La sua stretta si fece più forte. — No — disse, e stavolta il suo silenzio, fra quelle mura impregnate di enigmi, fu quello di chi riflette su ancora un altro di essi. Lei attese, lavorando su quell’enigma con lui, sentendo che la sua identità era in gioco contro il suo passato e contro la storia di An, seguendo stanche tracce di pensiero che non portavano da nessuna parte. Ad un tratto avvertì un tremito nella dita di lui, e capì che stava esaminando un’ipotesi che conduceva ad altre possibilità e poi ad altre ancora. E quando lui alzò lentamente la testa e la guardò negli occhi, desiderò che la Scuola e tutti i suoi enigmi sprofondassero nel mare.
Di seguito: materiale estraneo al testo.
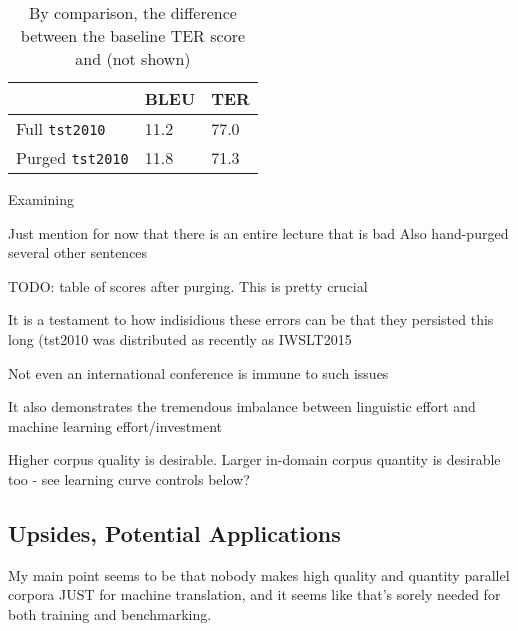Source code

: \begin{table}[]
\centering
\label{table:tst2010}
\begin{tabular}{|l|l|l|}
\hline
 & BLEU & TER  \\ \hline
Full {\small \tt tst2010} & 11.2 & 77.0  \\ \hline
Purged {\small \tt tst2010} & 11.8 & 71.3  \\ \hline
\end{tabular}
\caption{By comparison, the difference between the baseline TER score and (not shown) } %
\end{table}















Examining 


Just mention for now that there is an entire lecture that is bad
Also hand-purged several other sentences

TODO: table of scores after purging. This is pretty crucial





It is a testament to how indisidious these errors can be that they persisted this long (tst2010 was distributed as recently as IWSLT2015

Not even an international conference is immune to such issues

It also demonstrates the tremendous imbalance between linguistic effort and machine learning effort/investment




Higher corpus quality is desirable.
Larger in-domain corpus quantity is desirable too - see learning curve controls below?


\subsection{Upsides, Potential Applications}


My main point seems to be that nobody makes high quality and quantity parallel corpora JUST for machine translation, and it seems like that's sorely needed for both training and benchmarking.

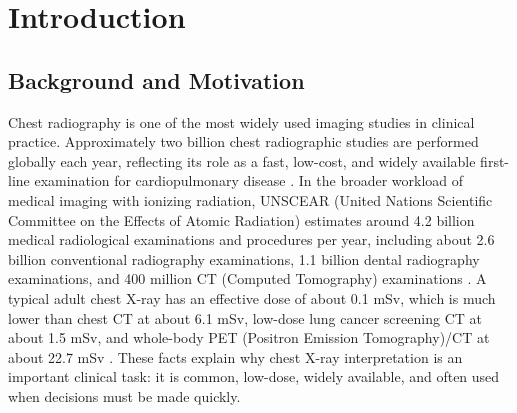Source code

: \section{Introduction}\label{sec}

\subsection{Background and Motivation}\label{subsec}

Chest radiography is one of the most widely used imaging studies in clinical practice. Approximately two billion chest radiographic studies are performed globally each year, reflecting its role as a fast, low-cost, and widely available first-line examination for cardiopulmonary disease \cite{abbott2025challenging_cxr}. In the broader workload of medical imaging with ionizing radiation, UNSCEAR (United Nations Scientific Committee on the Effects of Atomic Radiation) estimates around 4.2 billion medical radiological examinations and procedures per year, including about 2.6 billion conventional radiography examinations, 1.1 billion dental radiography examinations, and 400 million CT (Computed Tomography) examinations \cite{unscear2021medical_exposure}. A typical adult chest X-ray has an effective dose of about 0.1 mSv, which is much lower than chest CT at about 6.1 mSv, low-dose lung cancer screening CT at about 1.5 mSv, and whole-body PET (Positron Emission Tomography)/CT at about 22.7 mSv \cite{radiologyinfo2025radiation_dose}. These facts explain why chest X-ray interpretation is an important clinical task: it is common, low-dose, widely available, and often used when decisions must be made quickly.

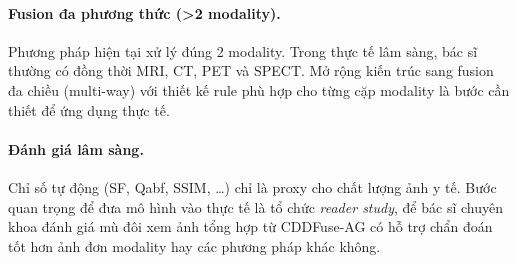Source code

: \paragraph{Fusion đa phương thức (>2 modality).}
Phương pháp hiện tại xử lý đúng 2 modality. Trong thực tế lâm sàng, bác sĩ thường có đồng thời MRI, CT, PET và SPECT. Mở rộng kiến trúc sang fusion đa chiều (multi-way) với thiết kế rule phù hợp cho từng cặp modality là bước cần thiết để ứng dụng thực tế.

\paragraph{Đánh giá lâm sàng.}
Chỉ số tự động (SF, Qabf, SSIM, \ldots) chỉ là proxy cho chất lượng ảnh y tế. Bước quan trọng để đưa mô hình vào thực tế là tổ chức \emph{reader study}, để bác sĩ chuyên khoa đánh giá mù đôi xem ảnh tổng hợp từ CDDFuse-AG có hỗ trợ chẩn đoán tốt hơn ảnh đơn modality hay các phương pháp khác không.
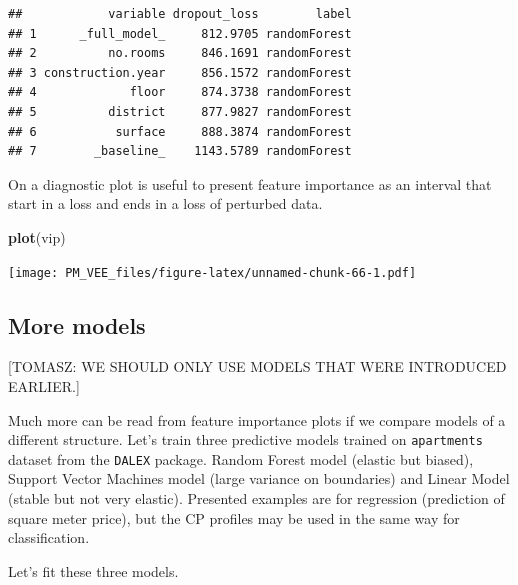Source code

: \documentclass[12pt,]{krantz}
\newenvironment{Shaded}{\begin{snugshade}}{\end{snugshade}}
\newcommand{\KeywordTok}[1]{\textcolor[rgb]{0.13,0.29,0.53}{\textbf{#1}}}
\newcommand{\NormalTok}[1]{#1}
\begin{document}
\begin{verbatim}
##            variable dropout_loss        label
## 1      _full_model_     812.9705 randomForest
## 2          no.rooms     846.1691 randomForest
## 3 construction.year     856.1572 randomForest
## 4             floor     874.3738 randomForest
## 5          district     877.9827 randomForest
## 6           surface     888.3874 randomForest
## 7        _baseline_    1143.5789 randomForest
\end{verbatim}

On a diagnostic plot is useful to present feature importance as an interval that start in a loss and ends in a loss of perturbed data.

\begin{Shaded}
\begin{Highlighting}[]
\KeywordTok{plot}\NormalTok{(vip)}
\end{Highlighting}
\end{Shaded}

\texttt{[image: PM\_VEE\_files/figure-latex/unnamed-chunk-66-1.pdf]}

\hypertarget{more-models}{%
\subsection{More models}\label{more-models}}

{[}TOMASZ: WE SHOULD ONLY USE MODELS THAT WERE INTRODUCED EARLIER.{]}

Much more can be read from feature importance plots if we compare models of a different structure.
Let's train three predictive models trained on \texttt{apartments} dataset from the \texttt{DALEX} package. Random Forest model \citep{R-randomForest} (elastic but biased), Support Vector Machines model \citep{R-e1071} (large variance on boundaries) and Linear Model (stable but not very elastic).
Presented examples are for regression (prediction of square meter price), but the CP profiles may be used in the same way for classification.

Let's fit these three models.
\end{document}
— Ylon! — Morgon lasciò che quel nome aleggiasse in un’altra pausa di silenzio. — È vero, non lo avevo mai visto. Ed era lì. — Bruscamente si alzò, ringhiando fra i denti una vecchia imprecazione di Hed. E nel suo tono ci fu una nota che vibrò nei vetri della finestra irretendoli di una ragnatela di crepe. — Hanno raggiunto anche te!
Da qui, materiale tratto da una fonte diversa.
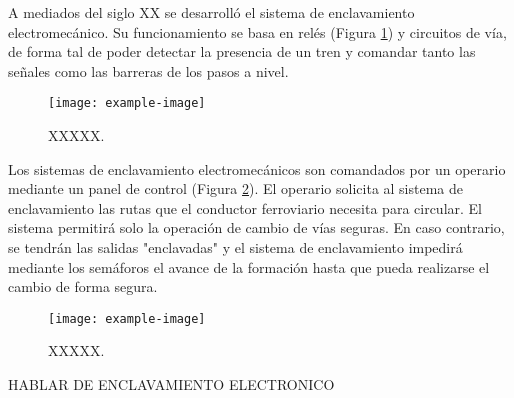     
    A mediados del siglo XX se desarrolló el sistema de enclavamiento electromecánico. Su funcionamiento se basa en relés (Figura \ref{fig:enclavamiento_3}) y circuitos de vía, de forma tal de poder detectar la presencia de un tren y comandar tanto las señales como las barreras de los pasos a nivel.
        
        \begin{figure}[h]
            \centering
            \texttt{[image: example-image]}
            \centering\caption{XXXXX.}
            \label{fig:enclavamiento_3}
        \end{figure} 
    
    Los sistemas de enclavamiento electromecánicos son comandados por un operario mediante un panel de control (Figura \ref{fig:enclavamiento_4}). El operario solicita al sistema de enclavamiento las rutas que el conductor ferroviario necesita para circular. El sistema permitirá solo la operación de cambio de vías seguras. En caso contrario, se tendrán las salidas "enclavadas" y el sistema de enclavamiento impedirá mediante los semáforos el avance de la formación hasta que pueda realizarse el cambio de forma segura.
    
        \begin{figure}[h]
            \centering
            \texttt{[image: example-image]}
            \centering\caption{XXXXX.}
            \label{fig:enclavamiento_4}
        \end{figure}
    
    HABLAR DE ENCLAVAMIENTO ELECTRONICO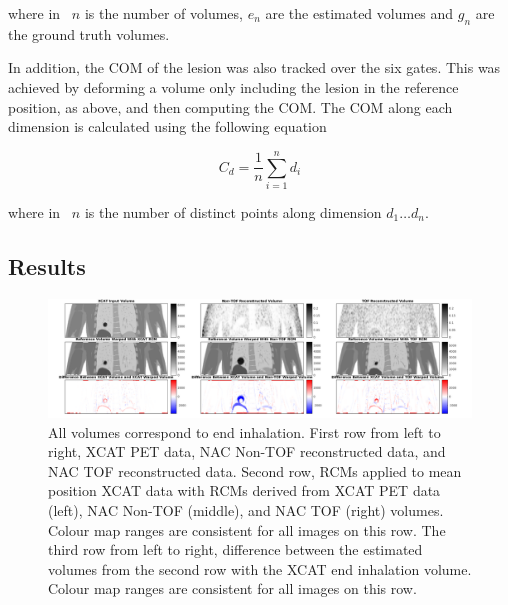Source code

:                 \noindent where in~ $n$ is the number of volumes, $e_n$ are the estimated volumes and $g_n$ are the ground truth volumes.
                
                In addition, the \gls{COM} of the lesion was also tracked over the six gates. This was achieved by deforming a volume only including the lesion in the reference position, as above, and then computing the \gls{COM}. The \gls{COM} along each dimension is calculated using the following equation
                
                \begin{equation} \label{eq:impact_of_tof_on_respiratory_motion_model_estimation_using_pre_gated_no_intra_cycle_motion_nac_pet_methods_com}
                   C_{d} = \frac{1}{n}\sum_{i = 1}^{n} d_{i}
                \end{equation}
                
                \noindent where in~ $n$ is the number of distinct points along dimension $d_1 \dotso d_n$.
            
        \subsection{Results} \label{sec:impact_of_tof_on_respiratory_motion_model_estimation_using_pre_gated_no_intra_cycle_motion_nac_pet_results}
            \begin{figure}
                \centering
                
                \includegraphics[width=1.0\linewidth]{figures/motion_correction_1_results_1_output.png}
                
                \captionsetup{singlelinecheck=false}
                \caption{
                    All volumes correspond to end inhalation. First row from left to right, \gls{XCAT} \gls{PET} data, \gls{NAC} \gls{Non-TOF} reconstructed data, and \gls{NAC} \gls{TOF} reconstructed data. Second row, \glspl{RCM} applied to mean position \gls{XCAT} data with \glspl{RCM} derived from \gls{XCAT} \gls{PET} data (left), \gls{NAC} \gls{Non-TOF} (middle), and \gls{NAC} \gls{TOF} (right) volumes. Colour map ranges are consistent for all images on this row. The third row from left to right, difference between the estimated volumes from the second row with the \gls{XCAT} end inhalation volume. Colour map ranges are consistent for all images on this row.
                }
                \label{fig:impact_of_tof_on_respiratory_motion_model_estimation_using_pre_gated_no_intra_cycle_motion_nac_pet_results_output}
            \end{figure}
Come stordita dal vuoto che le era piombato dentro la fanciulla fissò ottusamente le sue mani. Si alzò in piedi per andarsene da lì, senza sapere se al mondo esisteva un posto dove avrebbe potuto andare. Lui la raggiunse con un passo e la afferrò, facendola girare.
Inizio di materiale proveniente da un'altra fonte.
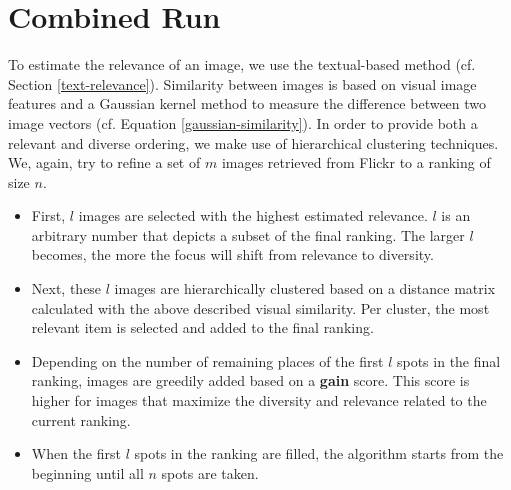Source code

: \documentclass{acm_proc_article-me11_tweaked}
\begin{document}
\section{Combined Run}
To estimate the relevance of an image, we use the textual-based method (cf. Section \ref{text-relevance}).
Similarity between images is based on visual image features and a Gaussian kernel method to measure the difference between two image vectors (cf. Equation \ref{gaussian-similarity}).
In order to provide both a relevant and diverse ordering, we make use of hierarchical clustering techniques.
We, again, try to refine a set of $m$ images retrieved from Flickr to a ranking of size $n$.
\begin{itemize}[leftmargin=*]
 \item First, $l$ images are selected with the highest estimated relevance. $l$ is an arbitrary number that depicts a subset of the final ranking. 
The larger $l$ becomes, the more the focus will shift from relevance to diversity. 
 \item Next, these $l$ images are hierarchically clustered based on a distance matrix calculated with the above described visual similarity.
Per cluster, the most relevant item is selected and added to the final ranking.
 \item Depending on the number of remaining places of the first $l$ spots in the final ranking, images are greedily added based on a \textbf{gain} score.
 This score is higher for images that maximize the diversity and relevance related to the current ranking.
 \item When the first $l$ spots in the ranking are filled, the algorithm starts from the beginning until all $n$ spots are taken.
\end{itemize}
\end{document}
— E credi che questo m’importi? — chiese, incredulo. — Pensi una cosa simile di me? Chi sono io per giudicarti? Io sono così accecato dall’odio che se mi mettessero davanti agli occhi la mia terra e la gente che ho amato non li vedrei neppure. Io sto dando la caccia a un uomo che non ha mai impugnato un’arma in vita sua, per poterlo guardare negli occhi mentre lo uccido, malgrado il parere contrario di tutti i sovrani con cui ho parlato finora. E tu cos’hai fatto in vita tua, invece, per meritare di perdere il rispetto di chi ti conosce?

— Io non ho mai fatto niente di niente, in vita mia.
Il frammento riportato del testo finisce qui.